*** Supplied data Section Begins ***

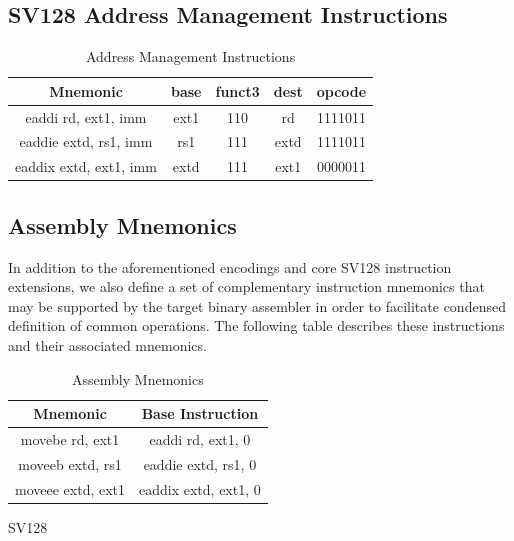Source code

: \documentclass{article}
\begin{document}
\newpage
\subsection{SV128 Address Management Instructions}

\begin{center}
\begin{small}

\begin{table}[H]
\caption{Address Management Instructions}
\begin{center}
\begin{tabular}{| c | c | c | c | c | }
\hline
Mnemonic & base & funct3 & dest & opcode \\ \hline
\hline
eaddi rd, ext1, imm & ext1 & 110 & rd & 1111011\\
\hline
eaddie extd, rs1, imm & rs1 &111 & extd & 1111011\\
\hline
eaddix extd, ext1, imm & extd & 111 & ext1 & 0000011\\
\hline
\end{tabular}
\end{center}
\end{table}

\end{small}
\end{center}

\subsection{Assembly Mnemonics}

In addition to the aforementioned encodings and core SV128 
instruction extensions, we also define a set of complementary 
instruction mnemonics that may be supported by the target 
binary assembler in order to facilitate condensed definition 
of common operations.  The following table describes 
these instructions and their associated mnemonics.  

\begin{center}
\begin{small}

\begin{table}[H]
\caption{Assembly Mnemonics}
\begin{center}
\begin{tabular}{| c | c |}
\hline
Mnemonic & Base Instruction\\ \hline
\hline
movebe rd, ext1 & eaddi rd, ext1, 0\\
\hline
moveeb extd, rs1 & eaddie extd, rs1, 0\\
\hline
moveee extd, ext1 & eaddix extd, ext1, 0\\
\hline
\end{tabular}
\end{center}
\end{table}

\end{small}
\end{center}SV128
\end{document}
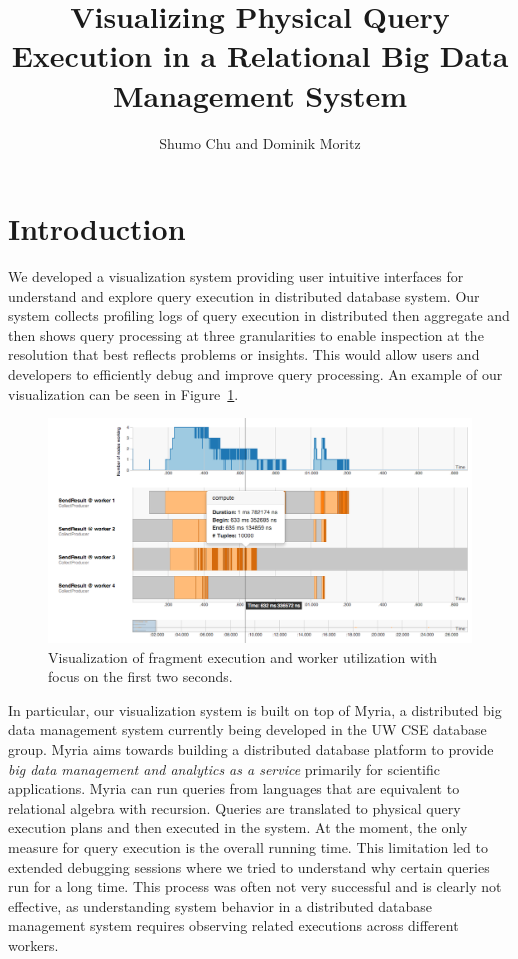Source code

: \documentclass[11pt]{scrartcl}
\begin{document}
\title{Visualizing Physical Query Execution in a Relational Big Data Management System}
\author{Shumo Chu and Dominik Moritz}
\date{}

\maketitle

\section{Introduction}
We developed a visualization system providing user intuitive interfaces for understand and explore query execution in distributed database system. Our system collects profiling logs of query execution in distributed then aggregate and then shows query processing at three granularities to enable inspection at the resolution that best reflects problems or insights. This would allow users and developers to efficiently debug and improve query processing. An example of our visualization can be seen in Figure~\ref{fig:fig1}.

\begin{figure}[H]
  \begin{center}
    \includegraphics[width=.95\textwidth]{figure1}
  \end{center}
  \caption{Visualization of fragment execution and worker utilization with focus on the first two seconds.}
  \label{fig:fig1}
\end{figure}

In particular, our visualization system is built on top of Myria, a distributed big data management system currently being developed in the UW CSE database group. Myria aims towards building a distributed database platform to provide \emph{big data management and analytics as a service} primarily for scientific applications. Myria can run queries from languages that are equivalent to relational algebra with recursion. Queries are translated to physical query execution plans and then executed in the system. At the moment, the only measure for query execution is the overall running time. This limitation led to extended debugging sessions where we tried to understand why certain queries run for a long time. This process was often not very successful and is clearly not effective, as understanding system behavior in a distributed database management system requires observing related executions across different workers.
\end{document}
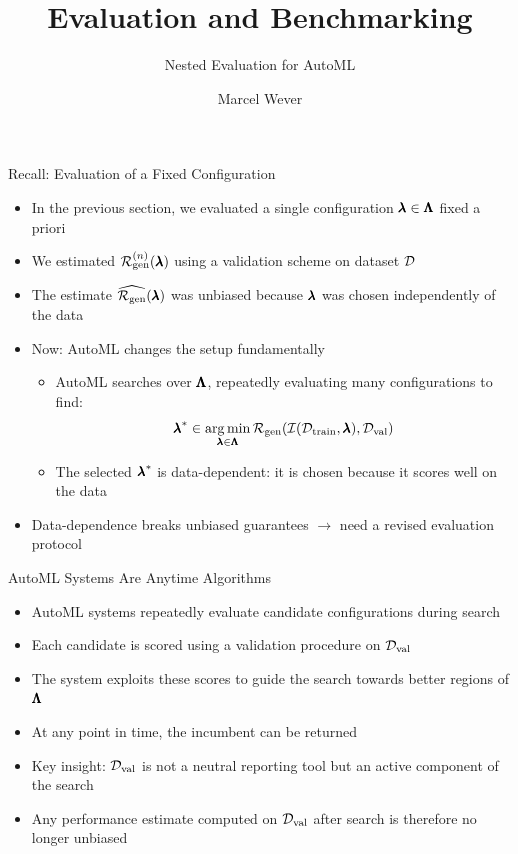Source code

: \documentclass[main]{subfiles}
\title[Evaluation and Benchmarking]{Evaluation and Benchmarking}
\subtitle{Nested Evaluation for AutoML}
\author[Marcel Wever]{Marcel Wever}
\date{}
\begin{document}
	
	\maketitle
	

\begin{frame}{Recall: Evaluation of a Fixed Configuration}
    \begin{itemize}
        \item In the previous section, we evaluated a single configuration $\conf \in \pcs$ fixed \alert{a priori}
        \item We estimated $\riskg^{(n)}(\conf)$ using a validation scheme on dataset $\dataset$
        \item The estimate $\widehat{\riskg}(\conf)$ was unbiased because $\conf$ was chosen independently of the data
    \end{itemize}
    \vspace{.3cm}
    \begin{itemize}
        \item \alert{Now}: AutoML changes the setup fundamentally
        \begin{itemize}
            \item AutoML searches over $\pcs$, repeatedly evaluating many configurations to find:
            $$\optconf \in \argmin_{\conf \in \pcs} \riskg\!\left(\inducer(\datasettrain, \conf), \datasetval\right)$$
            \item The selected $\optconf$ is \alert{data-dependent}: it is chosen because it scores well on the data
        \end{itemize}
        \item Data-dependence breaks unbiased guarantees $\rightarrow$ need a revised evaluation protocol
    \end{itemize}
\end{frame}

\begin{frame}[c]{AutoML Systems Are Anytime Algorithms}

\begin{itemize}
    \item AutoML systems repeatedly evaluate candidate configurations during search
    \item Each candidate is scored using a validation procedure on $\datasetval$
    \item The system exploits these scores to guide the search towards better regions of $\pcs$
    \item At any point in time, the incumbent can be returned
    \item \alert{Key insight}: $\datasetval$ is not a neutral reporting tool but an active component of the search
    \item Any performance estimate computed on $\datasetval$ after search is therefore no longer unbiased
\end{itemize}
\end{frame}
\end{document}
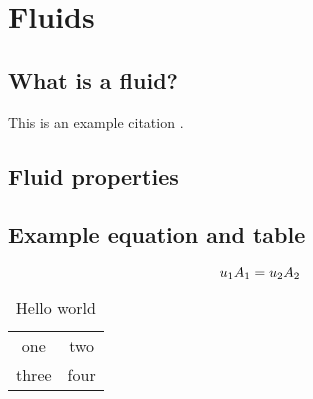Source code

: 
\chapter{Fluids}
\label{ch:fluids}


\section{What is a fluid?}
This is an example citation \citep{Janeway:2392}.

\section{Fluid properties}

\section{Example equation and table}

\begin{equation}
u_1 A_1 = u_2 A_2
\label{eq:continuity}
\index{equation!continuity}
\end{equation}

\begin{table}
\caption{Hello world}
\begin{center}
\begin{tabular}{cc}
one & two \\
three & four \\
\end{tabular}
\end{center}
\end{table}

*** Supplied data Section Ends ***

● **What you should do**
Omit the pictures. Repeat the rest of the data exactly.

● **Task response**
Source code

: \documentclass{article}
\begin{document}
\newpage
\subsection{SV128 Address Management Instructions}

\begin{center}
\begin{small}

\begin{table}[H]
\caption{Address Management Instructions}
\begin{center}
\begin{tabular}{| c | c | c | c | c | }
\hline
Mnemonic & base & funct3 & dest & opcode \\ \hline
\hline
eaddi rd, ext1, imm & ext1 & 110 & rd & 1111011\\
\hline
eaddie extd, rs1, imm & rs1 &111 & extd & 1111011\\
\hline
eaddix extd, ext1, imm & extd & 111 & ext1 & 0000011\\
\hline
\end{tabular}
\end{center}
\end{table}

\end{small}
\end{center}

\subsection{Assembly Mnemonics}

In addition to the aforementioned encodings and core SV128 
instruction extensions, we also define a set of complementary 
instruction mnemonics that may be supported by the target 
binary assembler in order to facilitate condensed definition 
of common operations.  The following table describes 
these instructions and their associated mnemonics.  

\begin{center}
\begin{small}

\begin{table}[H]
\caption{Assembly Mnemonics}
\begin{center}
\begin{tabular}{| c | c |}
\hline
Mnemonic & Base Instruction\\ \hline
\hline
movebe rd, ext1 & eaddi rd, ext1, 0\\
\hline
moveeb extd, rs1 & eaddie extd, rs1, 0\\
\hline
moveee extd, ext1 & eaddix extd, ext1, 0\\
\hline
\end{tabular}
\end{center}
\end{table}

\end{small}
\end{center}SV128
\end{document}
Source code

: \documentclass[11pt]{scrartcl}
\begin{document}
\title{Visualizing Physical Query Execution in a Relational Big Data Management System}
\author{Shumo Chu and Dominik Moritz}
\date{}

\maketitle

\section{Introduction}
We developed a visualization system providing user intuitive interfaces for understand and explore query execution in distributed database system. Our system collects profiling logs of query execution in distributed then aggregate and then shows query processing at three granularities to enable inspection at the resolution that best reflects problems or insights. This would allow users and developers to efficiently debug and improve query processing. An example of our visualization can be seen in Figure~\ref{fig:fig1}.

\begin{figure}[H]
  \begin{center}
    \includegraphics[width=.95\textwidth]{figure1}
  \end{center}
  \caption{Visualization of fragment execution and worker utilization with focus on the first two seconds.}
  \label{fig:fig1}
\end{figure}

In particular, our visualization system is built on top of Myria, a distributed big data management system currently being developed in the UW CSE database group. Myria aims towards building a distributed database platform to provide \emph{big data management and analytics as a service} primarily for scientific applications. Myria can run queries from languages that are equivalent to relational algebra with recursion. Queries are translated to physical query execution plans and then executed in the system. At the moment, the only measure for query execution is the overall running time. This limitation led to extended debugging sessions where we tried to understand why certain queries run for a long time. This process was often not very successful and is clearly not effective, as understanding system behavior in a distributed database management system requires observing related executions across different workers.
\end{document}
Source code

: \documentclass[main]{subfiles}
\title[Evaluation and Benchmarking]{Evaluation and Benchmarking}
\subtitle{Nested Evaluation for AutoML}
\author[Marcel Wever]{Marcel Wever}
\date{}
\begin{document}
	
	\maketitle
	

\begin{frame}{Recall: Evaluation of a Fixed Configuration}
    \begin{itemize}
        \item In the previous section, we evaluated a single configuration $\conf \in \pcs$ fixed \alert{a priori}
        \item We estimated $\riskg^{(n)}(\conf)$ using a validation scheme on dataset $\dataset$
        \item The estimate $\widehat{\riskg}(\conf)$ was unbiased because $\conf$ was chosen independently of the data
    \end{itemize}
    \vspace{.3cm}
    \begin{itemize}
        \item \alert{Now}: AutoML changes the setup fundamentally
        \begin{itemize}
            \item AutoML searches over $\pcs$, repeatedly evaluating many configurations to find:
            $$\optconf \in \argmin_{\conf \in \pcs} \riskg\!\left(\inducer(\datasettrain, \conf), \datasetval\right)$$
            \item The selected $\optconf$ is \alert{data-dependent}: it is chosen because it scores well on the data
        \end{itemize}
        \item Data-dependence breaks unbiased guarantees $\rightarrow$ need a revised evaluation protocol
    \end{itemize}
\end{frame}

\begin{frame}[c]{AutoML Systems Are Anytime Algorithms}

\begin{itemize}
    \item AutoML systems repeatedly evaluate candidate configurations during search
    \item Each candidate is scored using a validation procedure on $\datasetval$
    \item The system exploits these scores to guide the search towards better regions of $\pcs$
    \item At any point in time, the incumbent can be returned
    \item \alert{Key insight}: $\datasetval$ is not a neutral reporting tool but an active component of the search
    \item Any performance estimate computed on $\datasetval$ after search is therefore no longer unbiased
\end{itemize}
\end{frame}
\end{document}
Source code

: 
\chapter{Fluids}
\label{ch:fluids}


\section{What is a fluid?}
This is an example citation \citep{Janeway:2392}.

\section{Fluid properties}

\section{Example equation and table}

\begin{equation}
u_1 A_1 = u_2 A_2
\label{eq:continuity}
\index{equation!continuity}
\end{equation}

\begin{table}
\caption{Hello world}
\begin{center}
\begin{tabular}{cc}
one & two \\
three & four \\
\end{tabular}
\end{center}
\end{table}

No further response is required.